Victor Frankl was an Austrian neurologist and psychiatrist who chronicled the horror of three years in four Nazi concentration camps, in his book “Man’s Search for Meaning.”
He writes about finding hope even in the most hopeless of situations. He speaks about the intersection of success and happiness:
“Don’t aim at success. The more you aim at it and make it a target, the more you are going to miss it. For success, like happiness, cannot be pursued; it must ensue, and it only does so as the unintended side effect of one’s personal dedication to a cause greater than oneself or as the by-product of one’s surrender to a person other than oneself. Happiness must happen, and the same holds for success: you have to let it happen by not caring about it. I want you to listen to what your conscience commands you to do and go on to carry it out to the best of your knowledge. Then you will live to see that in the long-run – in the long-run I say! – success will follow you precisely because you had forgotten to think about it.”
Jesus speaks in the Gospel today of the characteristics of discipleship.

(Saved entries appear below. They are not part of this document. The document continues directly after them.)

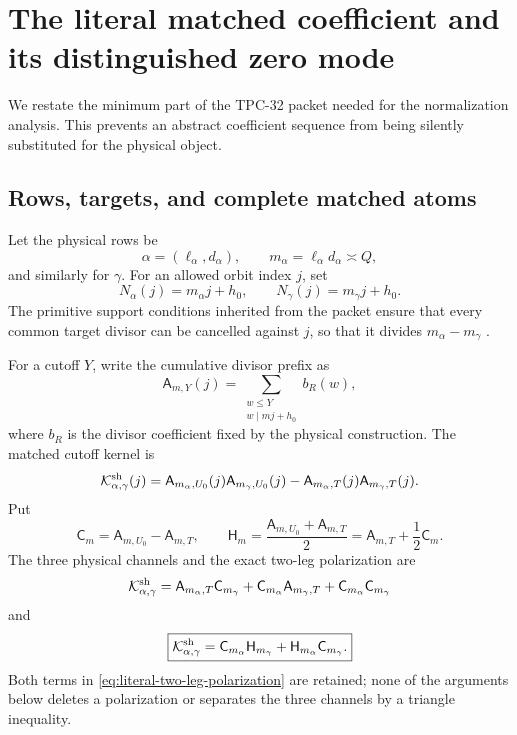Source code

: \section{The literal matched coefficient and its distinguished zero mode}
\label{sec:literal-zero-mode}

We restate the minimum part of the TPC-32 packet needed for the
normalization analysis.  This prevents an abstract coefficient
sequence from being silently substituted for the physical object.

\subsection{Rows, targets, and complete matched atoms}

Let the physical rows be
\[
 \alpha=(\ell_\alpha,d_\alpha),\qquad
 m_\alpha=\ell_\alpha d_\alpha\asymp Q,
\]
and similarly for \(\gamma\).  For an allowed orbit index \(j\), set
\begin{equation}
 N_\alpha(j)=m_\alpha j+h_0,
 \qquad
 N_\gamma(j)=m_\gamma j+h_0.
 \label{eq:literal-targets}
\end{equation}
The primitive support conditions inherited from the packet ensure
that every common target divisor can be cancelled against \(j\), so
that it divides \(m_\alpha-m_\gamma\)
\citep{WangTPC30,WangTPC32}.

For a cutoff \(Y\), write the cumulative divisor prefix as
\begin{equation}
 \mathsf A_{m,Y}(j)
 =\sum_{\substack{w\le Y\\w\mid mj+h_0}}b_R(w),
 \label{eq:literal-divisor-prefix}
\end{equation}
where \(b_R\) is the divisor coefficient fixed by the physical
construction.  The matched cutoff kernel is
\begin{equation}
 \cK^{\rm sh}_{\alpha,\gamma}(j)
 =
 \mathsf A_{m_\alpha,U_0}(j)
 \mathsf A_{m_\gamma,U_0}(j)
 -
 \mathsf A_{m_\alpha,T}(j)
 \mathsf A_{m_\gamma,T}(j).
 \label{eq:literal-matched-kernel}
\end{equation}
Put
\[
 \mathsf C_m
 =\mathsf A_{m,U_0}-\mathsf A_{m,T},
 \qquad
 \mathsf H_m
 =\frac{\mathsf A_{m,U_0}+\mathsf A_{m,T}}2
 =\mathsf A_{m,T}+\frac12\mathsf C_m.
\]
The three physical channels and the exact two-leg polarization are
\begin{equation}
 \cK^{\rm sh}_{\alpha,\gamma}
 =
 \mathsf A_{m_\alpha,T}\mathsf C_{m_\gamma}
 +\mathsf C_{m_\alpha}\mathsf A_{m_\gamma,T}
 +\mathsf C_{m_\alpha}\mathsf C_{m_\gamma}
 \label{eq:literal-three-channel-expansion}
\end{equation}
and
\begin{equation}
 \boxed{
 \cK^{\rm sh}_{\alpha,\gamma}
 =\mathsf C_{m_\alpha}\mathsf H_{m_\gamma}
  +\mathsf H_{m_\alpha}\mathsf C_{m_\gamma}.}
 \label{eq:literal-two-leg-polarization}
\end{equation}
Both terms in \eqref{eq:literal-two-leg-polarization} are retained;
none of the arguments below deletes a polarization or separates the
three channels by a triangle inequality.

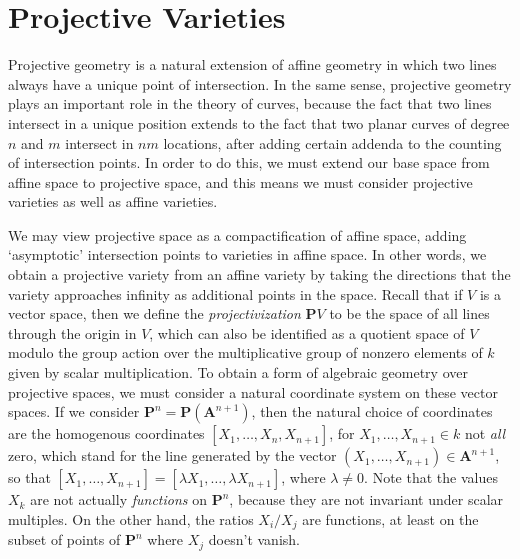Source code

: \chapter{Projective Varieties}

Projective geometry is a natural extension of affine geometry in which two lines always have a unique point of intersection. In the same sense, projective geometry plays an important role in the theory of curves, because the fact that two lines intersect in a unique position extends to the fact that two planar curves of degree $n$ and $m$ intersect in $nm$ locations, after adding certain addenda to the counting of intersection points. In order to do this, we must extend our base space from affine space to projective space, and this means we must consider projective varieties as well as affine varieties.

We may view projective space as a compactification of affine space, adding `asymptotic' intersection points to varieties in affine space. In other words, we obtain a projective variety from an affine variety by taking the directions that the variety approaches infinity as additional points in the space. Recall that if $V$ is a vector space, then we define the {\it projectivization} $\mathbf{P} V$ to be the space of all lines through the origin in $V$, which can also be identified as a quotient space of $V$ modulo the group action over the multiplicative group of nonzero elements of $k$ given by scalar multiplication. To obtain a form of algebraic geometry over projective spaces, we must consider a natural coordinate system on these vector spaces. If we consider $\mathbf{P}^n = \mathbf{P}(\mathbf{A}^{n+1})$, then the natural choice of coordinates are the homogenous coordinates $[X_1, \dots, X_n, X_{n+1}]$, for $X_1, \dots, X_{n+1} \in k$ not {\it all} zero, which stand for the line generated by the vector $(X_1, \dots, X_{n+1}) \in \mathbf{A}^{n+1}$, so that $[X_1, \dots, X_{n+1}] = [\lambda X_1, \dots, \lambda X_{n+1}]$, where $\lambda \neq 0$. Note that the values $X_k$ are not actually {\it functions} on $\mathbf{P}^n$, because they are not invariant under scalar multiples. On the other hand, the ratios $X_i/X_j$ are functions, at least on the subset of points of $\mathbf{P}^n$ where $X_j$ doesn't vanish.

Jesus prays not that we be taken out of this world, not that we might escape the world. It is in confronting the challenges of this life that we live out our Christianity.
Jesus tells the first disciples that He will give them the qualities that we need for discipleship.
He prayed that we would be united as His disciples and that we would seek unity among those we minister to.
He goes on to say true joy, as His followers is found in seeking to make our families and communities places of happiness and peace for one another.
As Victor Frankl suggests, happiness for ourselves is found outside ourselves.